I’m supposed to be on an adventure, but I cancelled.
Sometimes life just gets the best of you and you gotta say, “hold up, pause…I’m taking a break.”
That’s what I did.
It took a long time to get to the point where I wouldn’t feel guilty. Or as guilty anyway. I won tickets to this event. I never win anything. It’s a beautiful day for it and I’m not there. So I still feel guilty.
But I’ve learned to say no once in a while. Whereas 10 years ago, I would have went and been even more exhausted and stressed out.
Maybe I’m just getting lazy.
I don’t know.
I just know I needed a pause and some good old family time.
My daughter has been dealing with some health stuff. She’s fine. She had a procedure on Friday to figure out what has been going on and there is nothing worse than watching your kid, your grown-up baby being wheeled behind hospital doors.

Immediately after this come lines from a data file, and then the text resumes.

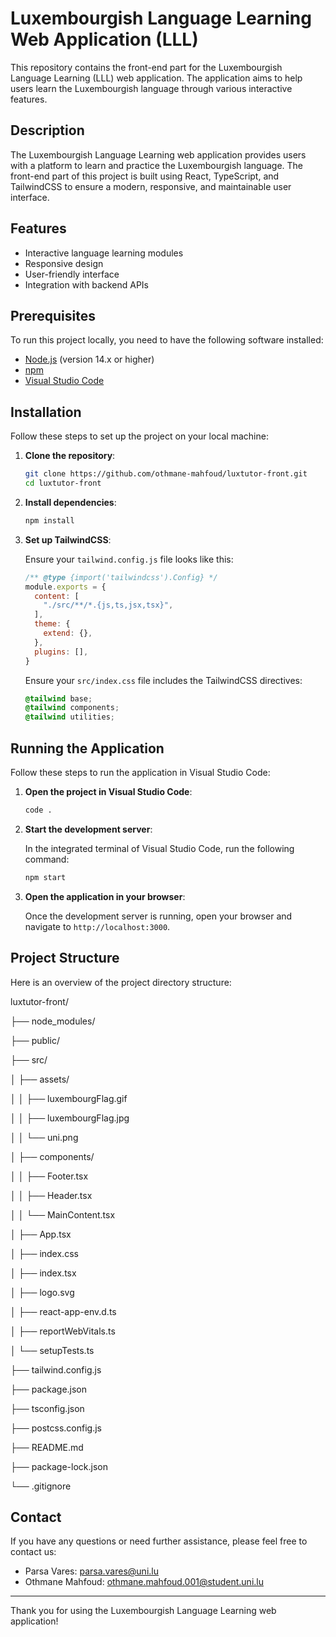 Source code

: ﻿# Luxembourgish Language Learning Web Application (LLL)

This repository contains the front-end part for the Luxembourgish Language Learning (LLL) web application. The application aims to help users learn the Luxembourgish language through various interactive features.

## Description

The Luxembourgish Language Learning web application provides users with a platform to learn and practice the Luxembourgish language. The front-end part of this project is built using React, TypeScript, and TailwindCSS to ensure a modern, responsive, and maintainable user interface.

## Features

- Interactive language learning modules
- Responsive design
- User-friendly interface
- Integration with backend APIs

## Prerequisites

To run this project locally, you need to have the following software installed:

- [Node.js](https://nodejs.org/) (version 14.x or higher)
- [npm](https://www.npmjs.com/)
- [Visual Studio Code](https://code.visualstudio.com/)

## Installation

Follow these steps to set up the project on your local machine:

1. **Clone the repository**:

    ```bash
    git clone https://github.com/othmane-mahfoud/luxtutor-front.git
    cd luxtutor-front
    ```

2. **Install dependencies**:

    ```bash
    npm install
    ```

3. **Set up TailwindCSS**:

    Ensure your `tailwind.config.js` file looks like this:

    ```javascript
    /** @type {import('tailwindcss').Config} */
    module.exports = {
      content: [
        "./src/**/*.{js,ts,jsx,tsx}",
      ],
      theme: {
        extend: {},
      },
      plugins: [],
    }
    ```

    Ensure your `src/index.css` file includes the TailwindCSS directives:

    ```css
    @tailwind base;
    @tailwind components;
    @tailwind utilities;
    ```

## Running the Application

Follow these steps to run the application in Visual Studio Code:

1. **Open the project in Visual Studio Code**:

    ```bash
    code .
    ```

2. **Start the development server**:

    In the integrated terminal of Visual Studio Code, run the following command:

    ```bash
    npm start
    ```

3. **Open the application in your browser**:

    Once the development server is running, open your browser and navigate to `http://localhost:3000`.

## Project Structure

Here is an overview of the project directory structure:

luxtutor-front/

├── node_modules/

├── public/

├── src/

│ ├── assets/

│ │ ├── luxembourgFlag.gif

│ │ ├── luxembourgFlag.jpg

│ │ └── uni.png

│ ├── components/

│ │ ├── Footer.tsx

│ │ ├── Header.tsx

│ │ └── MainContent.tsx

│ ├── App.tsx

│ ├── index.css

│ ├── index.tsx

│ ├── logo.svg

│ ├── react-app-env.d.ts

│ ├── reportWebVitals.ts

│ └── setupTests.ts

├── tailwind.config.js

├── package.json

├── tsconfig.json

├── postcss.config.js

├── README.md

├── package-lock.json

└── .gitignore



## Contact

If you have any questions or need further assistance, please feel free to contact us:

- Parsa Vares: [parsa.vares@uni.lu](mailto:parsa.vares@uni.lu)
- Othmane Mahfoud: [othmane.mahfoud.001@student.uni.lu](mailto:othmane.mahfoud.001@student.uni.lu)

***

Thank you for using the Luxembourgish Language Learning web application!
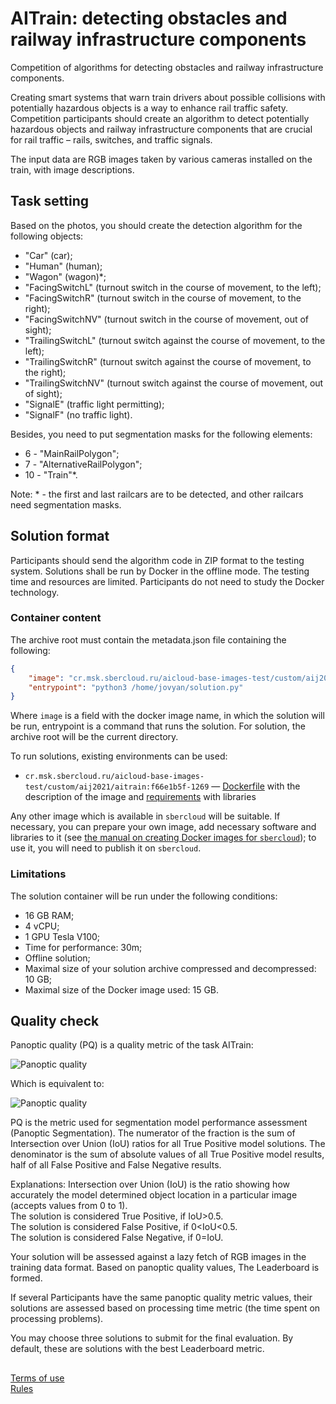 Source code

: AITrain: detecting obstacles and railway infrastructure components
=================================

Competition of algorithms for detecting obstacles and railway infrastructure components.  

Creating smart systems that warn train drivers about possible collisions with potentially hazardous objects is a way to enhance rail traffic safety. Competition participants should create an algorithm to detect potentially hazardous objects and railway infrastructure components that are crucial for rail traffic – rails, switches, and traffic signals.

The input data are RGB images taken by various cameras installed on the train, with image descriptions.


## Task setting

Based on the photos, you should create the detection algorithm for the following objects:
- "Car" (car);
- "Human" (human);
- "Wagon" (wagon)*;
- "FacingSwitchL" (turnout switch in the course of movement, to the left);
- "FacingSwitchR" (turnout switch in the course of movement, to the right);
- "FacingSwitchNV" (turnout switch in the course of movement, out of sight);
- "TrailingSwitchL" (turnout switch against the course of movement, to the left);
- "TrailingSwitchR" (turnout switch against the course of movement, to the right);
- "TrailingSwitchNV" (turnout switch against the course of movement, out of sight);
- "SignalE" (traffic light permitting);
- "SignalF" (no traffic light).

Besides, you need to put segmentation masks for the following elements:
 - 6 - "MainRailPolygon";
 - 7 - "AlternativeRailPolygon";
 - 10 - "Train"*.

Note: * - the first and last railcars are to be detected, and other railcars need segmentation masks.


## Solution format

Participants should send the algorithm code in ZIP format to the testing system. Solutions shall be run by Docker in the offline mode. The testing time and resources are limited. Participants do not need to study the Docker technology.

### Container content

The archive root must contain the metadata.json file containing the following:
```json
{
    "image": "cr.msk.sbercloud.ru/aicloud-base-images-test/custom/aij2021/aitrain:f66e1b5f-1269",
    "entrypoint": "python3 /home/jovyan/solution.py"
}
```

Where `image` is a field with the docker image name, in which the solution will be run, entrypoint is a command that runs the solution. For solution, the archive root will be the current directory. 

To run solutions, existing environments can be used:

- `cr.msk.sbercloud.ru/aicloud-base-images-test/custom/aij2021/aitrain:f66e1b5f-1269` — [Dockerfile](https://github.com/sberbank-ai/railway_infrastructure_detection_aij2021/blob/main/Dockerfile) with the description of the image and [requirements](https://github.com/sberbank-ai/railway_infrastructure_detection_aij2021/blob/main/requirements.txt) with libraries

Any other image which is available in `sbercloud` will be suitable. If necessary, you can prepare your own image, add necessary software and libraries to it (see [the manual on creating Docker images for `sbercloud`](https://github.com/sberbank-ai/railway_infrastructure_detection_aij2021/blob/main/sbercloud_instruction.md)); to use it, you will need to publish it on `sbercloud`.

### Limitations

The solution container will be run under the following conditions:

- 16 GB RAM;
- 4 vCPU;
- 1 GPU Tesla V100;
- Time for performance: 30m;
- Offline solution;
- Maximal size of your solution archive compressed and decompressed: 10 GB;
- Maximal size of the Docker image used: 15 GB.

## Quality check

Panoptic quality (PQ) is a quality metric of the task AITrain:

![Panoptic quality](https://raw.githubusercontent.com/sberbank-ai/railway_infrastructure_detection_aij2021/main/images/pq_1.png)  

Which is equivalent to:  

![Panoptic quality](https://raw.githubusercontent.com/sberbank-ai/railway_infrastructure_detection_aij2021/main/images/pq_2.png)  

PQ is the metric used for segmentation model performance assessment (Panoptic Segmentation). The numerator of the fraction is the sum of  Intersection over Union (IoU) ratios for all True Positive model solutions. The denominator is the sum of absolute values of all True Positive model results, half of all False Positive and False Negative results.

Explanations: Intersection over Union (IoU) is the ratio showing how accurately the model determined object location in a particular image (accepts values from 0 to 1).  
The solution is considered True Positive, if IoU>0.5.  
The solution is considered False Positive, if 0<IoU<0.5.  
The solution is considered False Negative, if 0=IoU.  

Your solution will be assessed against a lazy fetch of RGB images in the training data format. Based on panoptic quality values, The Leaderboard is formed.  

If several Participants have the same panoptic quality metric values, their solutions are assessed based on processing time metric (the time spent on processing problems).  

You may choose three solutions to submit for the final evaluation. By default, these are solutions with the best Leaderboard metric.


##
[Terms of use](https://api.dsworks.ru/dsworks-transfer/api/v1/public/file/terms_of_use_en.pdf/download)  
[Rules](https://api.dsworks.ru/dsworks-transfer/api/v1/public/file/rules_en.pdf/download)
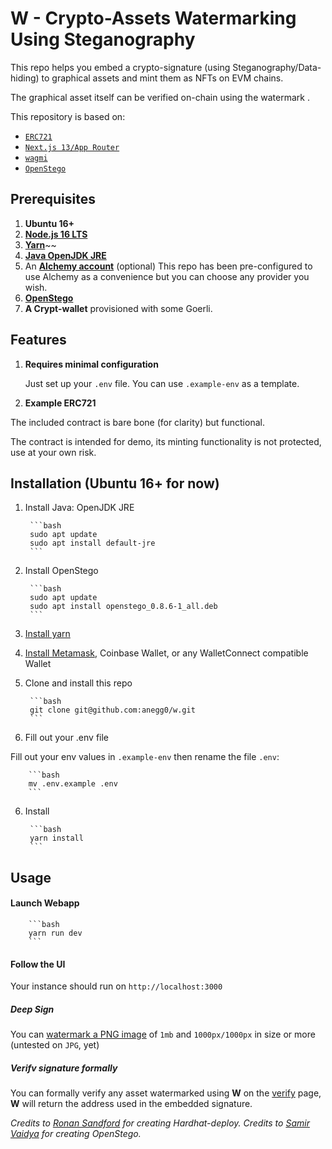 # **W** - Crypto-Assets Watermarking Using Steganography

This repo helps you embed a crypto-signature (using Steganography/Data-hiding) to graphical assets and mint them as NFTs on EVM chains.

The graphical asset itself can be verified on-chain using the watermark .

This repository is based on:

- [`ERC721`](https://goerli.etherscan.io/address/0x6cc2c4e0ecfcb06e6ac4fe7d760444588f74470d)
- [`Next.js 13/App Router`](https://nextjs.org/docs)
- [`wagmi`](https://wagmi.sh/)
- [`OpenStego`](https://www.openstego.com/)

## Prerequisites

1. **Ubuntu 16+**
2. **[Node.js 16 LTS](https://nodejs.org/en/download/)**
3. **[Yarn](https://yarnpkg.com/getting-started/install)**~~
4. **[Java OpenJDK JRE](https://ubuntu.com/tutorials/install-jre#2-installing-openjdk-jre)**
5. An **[Alchemy account](https://www.alchemy.com/)** (optional)
   This repo has been pre-configured to use Alchemy as a convenience but you can choose any provider you wish.
6. **[OpenStego](https://github.com/syvaidya/openstego/releases/download/openstego-0.8.6/openstego_0.8.6-1_all.deb)**
7. **A Crypt-wallet** provisioned with some Goerli.

## Features

1. **Requires minimal configuration**

   Just set up your `.env` file. You can use `.example-env` as a template.

2. **Example ERC721**

The included contract is bare bone (for clarity) but functional.

 The contract is intended for demo, its minting functionality is not protected, use at your own risk.

## Installation (Ubuntu 16+ for now)

1. Install Java: OpenJDK JRE

        ```bash
        sudo apt update
        sudo apt install default-jre
        ```

2. Install OpenStego

        ```bash
        sudo apt update
        sudo apt install openstego_0.8.6-1_all.deb
        ```

3. [Install yarn](https://yarnpkg.com/getting-started/install)

4. [Install Metamask](https://metamask.io/download/), Coinbase Wallet, or any WalletConnect compatible Wallet 

5. Clone and install this repo

        ```bash
        git clone git@github.com:anegg0/w.git
        ```
6. Fill out your .env file

Fill out your env values in `.example-env` then rename the file `.env`:

        ```bash
        mv .env.example .env
        ```
6. Install

        ```bash
        yarn install
        ```

## Usage

#### Launch Webapp

        ```bash
        yarn run dev
        ```

#### Follow the UI

Your instance should run on `http://localhost:3000`

##### Deep Sign

You can [watermark a PNG image](http://localhost:3000/verify) of `1mb` and `1000px/1000px` in size or more (untested on `JPG`, yet) 

##### Verifv signature formally

You can formally verify any asset watermarked using **W** on the [verify](http://localhost:3000/verify) page, **W** will return the address used in the embedded signature.

_Credits to [Ronan Sandford](https://github.com/wighawag) for creating Hardhat-deploy._
_Credits to [Samir Vaidya](https://github.com/syvaidya) for creating OpenStego._
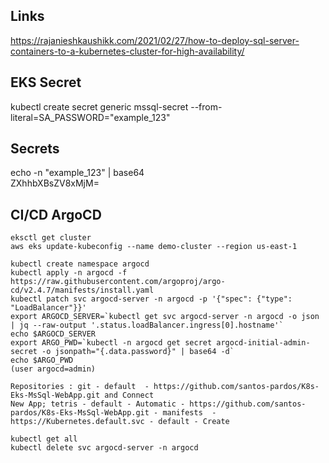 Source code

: ## Links
https://rajanieshkaushikk.com/2021/02/27/how-to-deploy-sql-server-containers-to-a-kubernetes-cluster-for-high-availability/


## EKS Secret
kubectl create secret generic mssql-secret --from-literal=SA_PASSWORD="example_123"


## Secrets
echo -n "example_123" | base64                                                                                                                           
ZXhhbXBsZV8xMjM=

## CI/CD ArgoCD
```
eksctl get cluster
aws eks update-kubeconfig --name demo-cluster --region us-east-1

kubectl create namespace argocd 
kubectl apply -n argocd -f https://raw.githubusercontent.com/argoproj/argo-cd/v2.4.7/manifests/install.yaml
kubectl patch svc argocd-server -n argocd -p '{"spec": {"type": "LoadBalancer"}}'
export ARGOCD_SERVER=`kubectl get svc argocd-server -n argocd -o json | jq --raw-output '.status.loadBalancer.ingress[0].hostname'`
echo $ARGOCD_SERVER
export ARGO_PWD=`kubectl -n argocd get secret argocd-initial-admin-secret -o jsonpath="{.data.password}" | base64 -d`
echo $ARGO_PWD
(user argocd=admin)

Repositories : git - default  - https://github.com/santos-pardos/K8s-Eks-MsSql-WebApp.git and Connect
New App; tetris - default - Automatic - https://github.com/santos-pardos/K8s-Eks-MsSql-WebApp.git - manifests  - https://Kubernetes.default.svc - default - Create

kubectl get all
kubectl delete svc argocd-server -n argocd
```
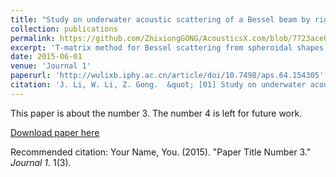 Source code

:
 ```yaml
---
title: "Study on underwater acoustic scattering of a Bessel beam by rigid objects with arbitrary shapes"
collection: publications
permalink: https://github.com/ZhixiongGONG/AcousticsX.com/blob/7723ace0bc8d5a3be6a27ed59c6978fdb301af63/files/Journal_01_2015APS_BesselSpheroid.pdf
excerpt: 'T-matrix method for Bessel scattering from spheroidal shapes.'
date: 2015-06-01
venue: 'Journal 1'
paperurl: 'http://wulixb.iphy.ac.cn/article/doi/10.7498/aps.64.154305'
citation: 'J. Li, W. Li, Z. Gong.  &quot; [01] Study on underwater acoustic scattering of a Bessel beam by rigid objects with arbitrary shapes.&quot; <i>Acta Phys. Sin.</i>. 64(15) 154305. (2015)'
---
```

This paper is about the number 3. The number 4 is left for future work.

[Download paper here](files/Journal_01_2015APS_BesselSpheroid.pdf)

Recommended citation: Your Name, You. (2015). "Paper Title Number 3." <i>Journal 1</i>. 1(3).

I pretty much had a global mommy meltdown. Ugly tears, mascara streaming down my face, people staring. I hate that. I had to call my husband at work so he could talk me off the ledge.
So the thought of an early morning and all day Sunday event was just too much.
Besides my son’s last basketball games are today and I would miss those too. I love watching him play basketball. And my dad is the most devoted fan and he will be there too.
So you see, I had to take a ME time timeout.
Actually this is ME time too, just a different kind. It took me a long time to learn that.
Or I’m just lazy and getting up at 6:00am on a Sunday sounded awful…even if it meant adventure 29 could be checked off the list.
There’s always tomorrow…
But today, I enjoy this beautiful day with my family.